Extracted data entries:
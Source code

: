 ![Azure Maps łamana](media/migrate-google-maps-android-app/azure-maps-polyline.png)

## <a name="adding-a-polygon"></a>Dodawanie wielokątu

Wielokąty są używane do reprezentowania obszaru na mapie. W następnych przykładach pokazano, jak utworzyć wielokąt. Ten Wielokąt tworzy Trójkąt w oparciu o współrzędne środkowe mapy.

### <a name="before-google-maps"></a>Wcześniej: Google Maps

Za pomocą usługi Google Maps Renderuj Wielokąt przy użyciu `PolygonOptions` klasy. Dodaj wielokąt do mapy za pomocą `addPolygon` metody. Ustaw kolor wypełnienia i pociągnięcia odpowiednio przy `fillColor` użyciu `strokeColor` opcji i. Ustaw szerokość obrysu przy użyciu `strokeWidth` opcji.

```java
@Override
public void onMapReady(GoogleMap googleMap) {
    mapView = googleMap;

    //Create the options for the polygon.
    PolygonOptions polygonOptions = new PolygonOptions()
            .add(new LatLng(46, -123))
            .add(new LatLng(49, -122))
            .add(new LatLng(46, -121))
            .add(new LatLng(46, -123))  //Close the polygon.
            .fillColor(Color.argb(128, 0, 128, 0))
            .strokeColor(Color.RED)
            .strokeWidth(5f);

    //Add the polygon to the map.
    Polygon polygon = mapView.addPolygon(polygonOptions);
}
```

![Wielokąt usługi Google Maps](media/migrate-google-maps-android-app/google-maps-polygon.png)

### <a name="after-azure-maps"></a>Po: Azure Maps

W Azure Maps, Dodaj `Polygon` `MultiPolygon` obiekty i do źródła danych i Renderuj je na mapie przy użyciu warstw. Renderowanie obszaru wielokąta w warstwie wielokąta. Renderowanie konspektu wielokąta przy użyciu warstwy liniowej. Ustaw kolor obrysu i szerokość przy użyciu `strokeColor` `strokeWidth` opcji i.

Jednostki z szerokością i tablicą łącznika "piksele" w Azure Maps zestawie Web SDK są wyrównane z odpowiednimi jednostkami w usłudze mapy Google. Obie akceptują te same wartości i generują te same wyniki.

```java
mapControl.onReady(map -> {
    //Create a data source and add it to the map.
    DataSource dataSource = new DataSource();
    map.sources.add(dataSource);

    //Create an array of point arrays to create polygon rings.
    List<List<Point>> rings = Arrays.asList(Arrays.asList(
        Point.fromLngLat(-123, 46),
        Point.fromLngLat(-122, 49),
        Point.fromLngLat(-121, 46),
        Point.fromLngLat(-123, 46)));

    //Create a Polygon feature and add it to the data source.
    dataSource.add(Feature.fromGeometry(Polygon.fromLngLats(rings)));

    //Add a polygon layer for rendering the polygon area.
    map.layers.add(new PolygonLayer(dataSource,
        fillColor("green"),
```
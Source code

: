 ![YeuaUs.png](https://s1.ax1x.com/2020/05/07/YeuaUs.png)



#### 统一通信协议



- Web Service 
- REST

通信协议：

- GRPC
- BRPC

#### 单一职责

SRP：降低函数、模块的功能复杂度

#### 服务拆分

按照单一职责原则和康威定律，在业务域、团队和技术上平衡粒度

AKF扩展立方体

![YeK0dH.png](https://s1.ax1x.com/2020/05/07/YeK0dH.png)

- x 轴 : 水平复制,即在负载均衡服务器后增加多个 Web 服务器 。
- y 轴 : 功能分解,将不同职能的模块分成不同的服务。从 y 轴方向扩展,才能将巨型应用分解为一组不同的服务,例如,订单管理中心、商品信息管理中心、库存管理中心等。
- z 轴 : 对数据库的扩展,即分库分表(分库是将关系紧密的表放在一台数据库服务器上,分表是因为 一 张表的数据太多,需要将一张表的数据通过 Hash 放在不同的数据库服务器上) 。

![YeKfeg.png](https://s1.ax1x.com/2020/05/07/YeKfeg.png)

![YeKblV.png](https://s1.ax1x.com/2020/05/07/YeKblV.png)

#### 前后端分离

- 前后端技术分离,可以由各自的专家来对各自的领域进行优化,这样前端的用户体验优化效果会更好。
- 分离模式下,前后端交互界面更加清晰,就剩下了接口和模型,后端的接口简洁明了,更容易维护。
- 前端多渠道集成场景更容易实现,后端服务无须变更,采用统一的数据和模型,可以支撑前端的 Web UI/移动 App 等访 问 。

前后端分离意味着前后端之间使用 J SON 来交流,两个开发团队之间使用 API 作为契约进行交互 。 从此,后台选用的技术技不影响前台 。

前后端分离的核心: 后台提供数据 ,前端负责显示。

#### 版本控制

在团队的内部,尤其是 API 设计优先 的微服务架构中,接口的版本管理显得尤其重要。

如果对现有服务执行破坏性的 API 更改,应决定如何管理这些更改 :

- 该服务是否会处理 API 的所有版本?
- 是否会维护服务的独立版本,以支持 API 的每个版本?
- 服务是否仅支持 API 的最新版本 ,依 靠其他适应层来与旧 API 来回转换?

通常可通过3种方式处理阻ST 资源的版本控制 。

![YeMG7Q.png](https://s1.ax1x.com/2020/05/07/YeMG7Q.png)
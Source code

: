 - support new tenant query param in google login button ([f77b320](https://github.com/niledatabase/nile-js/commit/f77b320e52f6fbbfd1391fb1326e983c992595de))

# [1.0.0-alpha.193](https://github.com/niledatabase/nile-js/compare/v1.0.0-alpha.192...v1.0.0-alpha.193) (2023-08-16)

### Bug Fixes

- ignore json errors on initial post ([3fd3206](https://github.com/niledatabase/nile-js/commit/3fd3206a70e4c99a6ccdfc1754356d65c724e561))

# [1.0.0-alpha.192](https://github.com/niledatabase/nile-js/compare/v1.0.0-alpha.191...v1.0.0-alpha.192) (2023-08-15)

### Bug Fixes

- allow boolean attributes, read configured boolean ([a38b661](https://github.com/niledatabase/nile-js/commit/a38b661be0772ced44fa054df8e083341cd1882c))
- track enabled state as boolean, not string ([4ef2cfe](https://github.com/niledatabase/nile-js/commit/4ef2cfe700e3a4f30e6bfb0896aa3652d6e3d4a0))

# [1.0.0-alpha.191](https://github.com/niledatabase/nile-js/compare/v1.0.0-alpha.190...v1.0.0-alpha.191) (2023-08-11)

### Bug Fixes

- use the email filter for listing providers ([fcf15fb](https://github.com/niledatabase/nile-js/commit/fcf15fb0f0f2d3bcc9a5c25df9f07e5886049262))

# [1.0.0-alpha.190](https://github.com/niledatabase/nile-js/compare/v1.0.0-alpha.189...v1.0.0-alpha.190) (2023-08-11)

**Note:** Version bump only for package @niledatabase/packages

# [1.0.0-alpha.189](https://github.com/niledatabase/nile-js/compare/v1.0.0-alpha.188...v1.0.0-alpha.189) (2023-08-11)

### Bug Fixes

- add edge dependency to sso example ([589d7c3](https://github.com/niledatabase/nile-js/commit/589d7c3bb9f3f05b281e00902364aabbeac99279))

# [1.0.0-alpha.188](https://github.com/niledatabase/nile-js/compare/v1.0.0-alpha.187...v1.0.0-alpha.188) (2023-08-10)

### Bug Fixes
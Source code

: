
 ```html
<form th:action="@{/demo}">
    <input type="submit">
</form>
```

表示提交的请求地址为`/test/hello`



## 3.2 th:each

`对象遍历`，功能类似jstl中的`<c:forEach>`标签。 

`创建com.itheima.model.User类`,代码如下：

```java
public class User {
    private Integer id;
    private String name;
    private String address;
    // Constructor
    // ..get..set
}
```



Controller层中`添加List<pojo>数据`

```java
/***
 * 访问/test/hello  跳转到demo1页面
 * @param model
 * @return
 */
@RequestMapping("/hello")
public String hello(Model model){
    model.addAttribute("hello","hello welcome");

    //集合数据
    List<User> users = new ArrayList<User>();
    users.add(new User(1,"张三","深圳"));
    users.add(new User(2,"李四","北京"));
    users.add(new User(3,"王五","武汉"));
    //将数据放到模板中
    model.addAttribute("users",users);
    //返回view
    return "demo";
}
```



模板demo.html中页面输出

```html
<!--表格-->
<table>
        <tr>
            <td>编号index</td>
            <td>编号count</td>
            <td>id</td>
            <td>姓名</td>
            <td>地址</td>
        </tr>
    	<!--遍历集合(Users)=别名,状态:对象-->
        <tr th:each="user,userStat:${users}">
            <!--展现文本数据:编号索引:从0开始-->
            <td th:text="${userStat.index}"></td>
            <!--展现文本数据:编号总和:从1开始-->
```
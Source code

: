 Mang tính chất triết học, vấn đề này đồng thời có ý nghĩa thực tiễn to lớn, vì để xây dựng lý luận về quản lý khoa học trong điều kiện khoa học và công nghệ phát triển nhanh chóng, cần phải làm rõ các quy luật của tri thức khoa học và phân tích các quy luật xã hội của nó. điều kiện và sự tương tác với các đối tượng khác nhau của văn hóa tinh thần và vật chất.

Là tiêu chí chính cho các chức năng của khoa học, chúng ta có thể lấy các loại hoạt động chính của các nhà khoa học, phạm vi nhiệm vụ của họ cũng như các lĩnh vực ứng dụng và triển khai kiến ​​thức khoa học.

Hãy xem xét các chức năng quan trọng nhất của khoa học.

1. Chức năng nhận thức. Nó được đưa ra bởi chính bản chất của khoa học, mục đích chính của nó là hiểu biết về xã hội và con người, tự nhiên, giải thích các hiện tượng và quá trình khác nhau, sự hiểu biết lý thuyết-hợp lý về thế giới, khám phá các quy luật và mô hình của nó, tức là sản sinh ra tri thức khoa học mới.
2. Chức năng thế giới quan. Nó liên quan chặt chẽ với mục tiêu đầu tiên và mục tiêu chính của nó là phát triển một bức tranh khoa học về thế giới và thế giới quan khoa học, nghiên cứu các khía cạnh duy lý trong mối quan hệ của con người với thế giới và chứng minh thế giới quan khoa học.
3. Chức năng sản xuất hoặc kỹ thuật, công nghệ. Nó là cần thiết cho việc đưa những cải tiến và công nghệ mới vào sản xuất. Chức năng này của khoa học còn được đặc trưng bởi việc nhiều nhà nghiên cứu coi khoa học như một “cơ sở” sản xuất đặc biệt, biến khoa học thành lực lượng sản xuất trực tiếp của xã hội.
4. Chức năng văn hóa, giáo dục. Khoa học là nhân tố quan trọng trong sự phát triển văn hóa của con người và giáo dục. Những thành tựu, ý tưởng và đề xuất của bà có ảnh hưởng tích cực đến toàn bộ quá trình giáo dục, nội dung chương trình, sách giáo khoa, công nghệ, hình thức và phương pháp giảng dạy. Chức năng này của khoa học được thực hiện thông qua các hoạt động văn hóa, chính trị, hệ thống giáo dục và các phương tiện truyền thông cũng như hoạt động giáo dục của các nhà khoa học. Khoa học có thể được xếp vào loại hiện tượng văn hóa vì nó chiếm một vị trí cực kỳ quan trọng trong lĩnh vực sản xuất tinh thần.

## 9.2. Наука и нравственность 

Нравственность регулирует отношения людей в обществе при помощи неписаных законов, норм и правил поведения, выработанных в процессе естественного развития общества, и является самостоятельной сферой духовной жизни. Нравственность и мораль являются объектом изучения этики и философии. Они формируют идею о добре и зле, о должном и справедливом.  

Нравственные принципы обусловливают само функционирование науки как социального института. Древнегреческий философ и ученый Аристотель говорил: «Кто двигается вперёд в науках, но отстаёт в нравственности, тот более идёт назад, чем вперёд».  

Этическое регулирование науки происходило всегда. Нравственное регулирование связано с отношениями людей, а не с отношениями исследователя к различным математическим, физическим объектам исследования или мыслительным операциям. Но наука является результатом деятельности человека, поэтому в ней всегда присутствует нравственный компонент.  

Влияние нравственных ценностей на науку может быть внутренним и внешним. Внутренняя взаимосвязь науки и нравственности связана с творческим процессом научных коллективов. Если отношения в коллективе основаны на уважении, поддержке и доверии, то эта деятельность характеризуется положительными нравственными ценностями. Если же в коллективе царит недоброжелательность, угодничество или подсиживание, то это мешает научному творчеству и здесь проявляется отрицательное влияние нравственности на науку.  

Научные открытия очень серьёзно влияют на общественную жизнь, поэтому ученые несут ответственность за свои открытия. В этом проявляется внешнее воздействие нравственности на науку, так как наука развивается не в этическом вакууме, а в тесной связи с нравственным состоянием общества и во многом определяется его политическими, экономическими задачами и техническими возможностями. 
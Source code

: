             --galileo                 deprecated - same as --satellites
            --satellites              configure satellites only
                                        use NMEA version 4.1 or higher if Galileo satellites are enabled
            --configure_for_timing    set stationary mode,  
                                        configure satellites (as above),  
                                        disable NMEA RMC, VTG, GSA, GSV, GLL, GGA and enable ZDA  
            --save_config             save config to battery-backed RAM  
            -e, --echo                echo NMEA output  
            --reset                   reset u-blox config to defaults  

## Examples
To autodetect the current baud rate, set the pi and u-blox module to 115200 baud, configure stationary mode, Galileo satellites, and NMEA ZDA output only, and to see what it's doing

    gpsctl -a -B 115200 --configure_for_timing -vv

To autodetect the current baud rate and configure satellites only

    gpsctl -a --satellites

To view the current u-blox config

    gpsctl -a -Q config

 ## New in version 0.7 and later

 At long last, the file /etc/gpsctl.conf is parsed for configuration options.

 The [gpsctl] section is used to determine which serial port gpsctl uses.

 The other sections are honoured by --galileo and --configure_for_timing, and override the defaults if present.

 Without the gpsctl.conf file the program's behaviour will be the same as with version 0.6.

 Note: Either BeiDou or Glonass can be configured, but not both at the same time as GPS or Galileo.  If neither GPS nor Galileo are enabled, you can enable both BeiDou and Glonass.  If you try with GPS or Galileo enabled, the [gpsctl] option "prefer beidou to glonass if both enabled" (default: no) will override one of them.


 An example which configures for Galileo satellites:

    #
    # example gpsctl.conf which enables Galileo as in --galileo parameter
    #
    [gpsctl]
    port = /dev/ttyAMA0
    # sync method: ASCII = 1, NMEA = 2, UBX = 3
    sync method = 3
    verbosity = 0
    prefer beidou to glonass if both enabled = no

— WORK REQUEST —
Using the data above, print exactly the lines from the line that contains "gpsctl -a --satellites" through the line that contains "Without the gpsctl.conf", with both included.

— RESPONSE BOX —
    gpsctl -a --satellites

To view the current u-blox config

    gpsctl -a -Q config

 ## New in version 0.7 and later

 At long last, the file /etc/gpsctl.conf is parsed for configuration options.

 The [gpsctl] section is used to determine which serial port gpsctl uses.

 The other sections are honoured by --galileo and --configure_for_timing, and override the defaults if present.

 Without the gpsctl.conf file the program's behaviour will be the same as with version 0.6.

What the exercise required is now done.